Indeed, that is how Noah called it, (Gen. 9:24-27) “And Noah awoke from his wine, and knew what his younger son [Ham] had done unto him. And he said, Cursed be Canaan; a servant of servants shall he be unto his brethren. And he said, Blessed be the LORD God of Shem; and Canaan shall be his servant. God shall enlarge Japheth, and he shall dwell in the tents of Shem; and Canaan shall be his servant.” Canaan being Ham's youngest son represents a continuing generational curse, and Japheth being enlarged means the slavery will be spread out far and wide. From Shem come the Semites, of course. Writer Bodie Hodge holds forth that: “Generally, from the Middle East in the land of Shinar (modern-day Iraq, where Babel was), Japheth's descendants went north toward Europe and Asia, Ham's went toward Africa, and Shem's remained in the Middle East” (183). Hodge reiterates that “As a general trend, Ham is the father of many peoples in Africa” (122). Dr. Ide adds, “Ham sired four sons: Cush (translates as ‘black’) … and Canaan the youngest” (62).

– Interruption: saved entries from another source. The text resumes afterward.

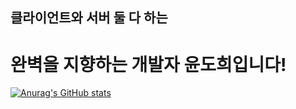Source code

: ## 클라이언트와 서버 둘 다 하는   
# 완벽을 지향하는 개발자 윤도희입니다!   
[![Anurag's GitHub stats](https://github-readme-stats.vercel.app/api?username=anuraghazra)](https://github.com/anuraghazra/github-readme-stats)
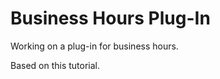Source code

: Business Hours Plug-In
=========

Working on a plug-in for business hours. 

Based on this tutorial.

[Random Post Widget]: http://www.makeuseof.com/tag/how-to-create-wordpress-widgets/ "Random Post Widget"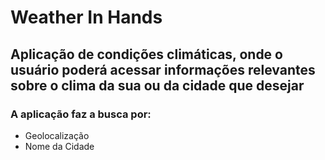 <h1> Weather In Hands</h1>

## Aplicação de condições climáticas, onde o usuário poderá acessar informações relevantes sobre o clima da sua ou da cidade que desejar
### A aplicação faz a busca por:
<ul>
  <li>Geolocalização</li>
   <li>Nome da Cidade</li>
</ul>
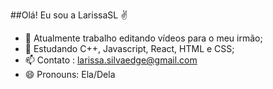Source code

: ##Olá! Eu sou a LarissaSL ✌

- 🔭 Atualmente trabalho editando vídeos para o meu irmão;
- 🌱 Estudando C++, Javascript, React, HTML e CSS;
- 📫 Contato : larissa.silvaedge@gmail.com
- 😄 Pronouns: Ela/Dela


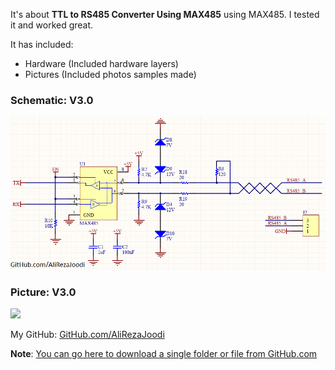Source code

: It's about **TTL to RS485 Converter Using MAX485** using MAX485.
I tested it and worked great.

It has included:
- Hardware (Included hardware layers)
- Pictures (Included photos samples made)

### Schematic: V3.0
![](Hardware/V3.0.png)

### Picture: V3.0
![](Pictures/V3.0.jpg)

My GitHub: [GitHub.com/AliRezaJoodi](https://github.com/AliRezaJoodi)

**Note**: [You can go here to download a single folder or file from GitHub.com](https://minhaskamal.github.io/DownGit/#/home)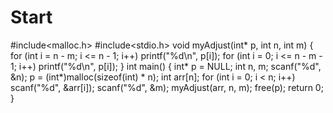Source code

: # Start
#include<malloc.h>
#include<stdio.h>
void  myAdjust(int* p, int  n, int  m)
{
	for (int i = n - m; i <= n - 1; i++)
		printf("%d\n", p[i]);
	for (int i = 0; i <= n - m - 1; i++)
		printf("%d\n", p[i]);
}
int main()
{
	int* p = NULL;
	int n, m;
	scanf("%d", &n);
	p = (int*)malloc(sizeof(int) * n);
	int arr[n];
	for (int i = 0; i < n; i++)
		scanf("%d", &arr[i]);
	scanf("%d", &m);
	myAdjust(arr, n, m);
	free(p);
	return 0;
}
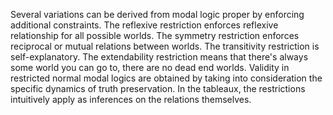 Several variations can be derived from modal logic proper by enforcing additional constraints. The reflexive restriction enforces reflexive relationship for all possible worlds. The symmetry restriction enforces reciprocal or mutual relations between worlds. The transitivity restriction is self-explanatory. The extendability restriction means that there's always some world you can go to, there are no dead end worlds. Validity in restricted normal modal logics are obtained by taking into consideration the specific dynamics of truth preservation. In the tableaux, the restrictions intuitively apply as inferences on the relations themselves.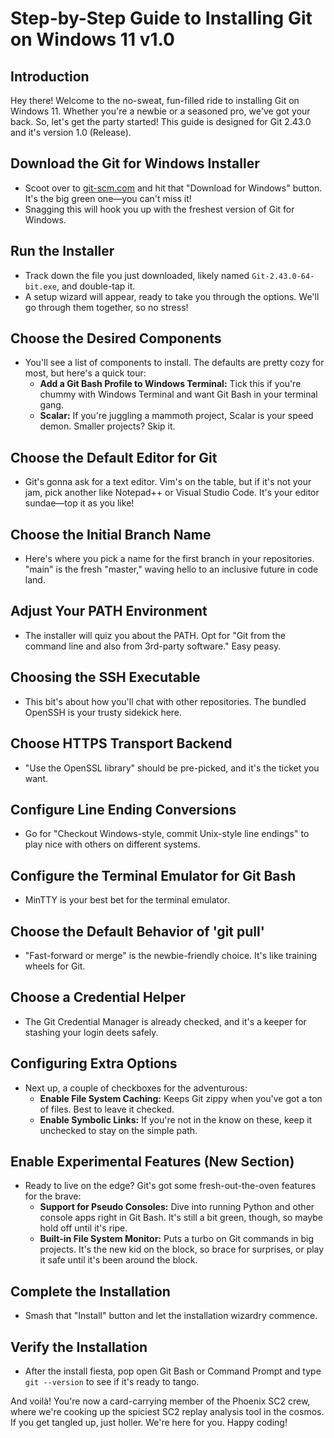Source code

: # Step-by-Step Guide to Installing Git on Windows 11 v1.0

## Introduction
Hey there! Welcome to the no-sweat, fun-filled ride to installing Git on Windows 11. Whether you're a newbie or a seasoned pro, we've got your back. So, let's get the party started! This guide is designed for Git 2.43.0 and it's version 1.0 (Release).

## Download the Git for Windows Installer
- Scoot over to [git-scm.com](https://git-scm.com/) and hit that "Download for Windows" button. It's the big green one—you can't miss it!
- Snagging this will hook you up with the freshest version of Git for Windows.

## Run the Installer
- Track down the file you just downloaded, likely named `Git-2.43.0-64-bit.exe`, and double-tap it.
- A setup wizard will appear, ready to take you through the options. We'll go through them together, so no stress!

## Choose the Desired Components
- You'll see a list of components to install. The defaults are pretty cozy for most, but here's a quick tour:
  - **Add a Git Bash Profile to Windows Terminal:** Tick this if you're chummy with Windows Terminal and want Git Bash in your terminal gang.
  - **Scalar:** If you're juggling a mammoth project, Scalar is your speed demon. Smaller projects? Skip it.

## Choose the Default Editor for Git
- Git's gonna ask for a text editor. Vim's on the table, but if it's not your jam, pick another like Notepad++ or Visual Studio Code. It's your editor sundae—top it as you like!

## Choose the Initial Branch Name
- Here's where you pick a name for the first branch in your repositories. "main" is the fresh "master," waving hello to an inclusive future in code land.

## Adjust Your PATH Environment
- The installer will quiz you about the PATH. Opt for "Git from the command line and also from 3rd-party software." Easy peasy.

## Choosing the SSH Executable
- This bit's about how you'll chat with other repositories. The bundled OpenSSH is your trusty sidekick here.

## Choose HTTPS Transport Backend
- "Use the OpenSSL library" should be pre-picked, and it's the ticket you want.

## Configure Line Ending Conversions
- Go for "Checkout Windows-style, commit Unix-style line endings" to play nice with others on different systems.

## Configure the Terminal Emulator for Git Bash
- MinTTY is your best bet for the terminal emulator.

## Choose the Default Behavior of 'git pull'
- "Fast-forward or merge" is the newbie-friendly choice. It's like training wheels for Git.

## Choose a Credential Helper
- The Git Credential Manager is already checked, and it's a keeper for stashing your login deets safely.

## Configuring Extra Options
- Next up, a couple of checkboxes for the adventurous:
  - **Enable File System Caching:** Keeps Git zippy when you've got a ton of files. Best to leave it checked.
  - **Enable Symbolic Links:** If you're not in the know on these, keep it unchecked to stay on the simple path.

## Enable Experimental Features (New Section)
- Ready to live on the edge? Git's got some fresh-out-the-oven features for the brave:
  - **Support for Pseudo Consoles:** Dive into running Python and other console apps right in Git Bash. It's still a bit green, though, so maybe hold off until it's ripe.
  - **Built-in File System Monitor:** Puts a turbo on Git commands in big projects. It's the new kid on the block, so brace for surprises, or play it safe until it's been around the block.

## Complete the Installation
- Smash that "Install" button and let the installation wizardry commence.

## Verify the Installation
- After the install fiesta, pop open Git Bash or Command Prompt and type `git --version` to see if it's ready to tango.

And voilà! You're now a card-carrying member of the Phoenix SC2 crew, where we're cooking up the spiciest SC2 replay analysis tool in the cosmos. If you get tangled up, just holler. We're here for you. Happy coding!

Eventually Christ on the way to his crucifixion needed someone to help him carry the cross, so (Matt. 27:32) “as they came out, they found a man of Cyrene, Simon by name: him they compelled to bear his cross.” Cyrene a city of northern Africa (modern day Iran) was where dwelt descendants of Ham, one of whom was compelled to involuntary servitude by the Romans, descendants of Japheth, to bear the cross of Christ a Semite. We are fortunate this servitude lasted to there and then.

The Israelites of old also had an indentured servitude where an Israelite was only allowed to be in bondage to another Israelite for six years and in the seventh he was to be set free. He was not to be ruled over “with rigour” (Lev. 25:43). The two slaves that David freed were Moabites, how­ever, with whom Israel was at war. They were to serve with rigor until they were worked to death. Bummer.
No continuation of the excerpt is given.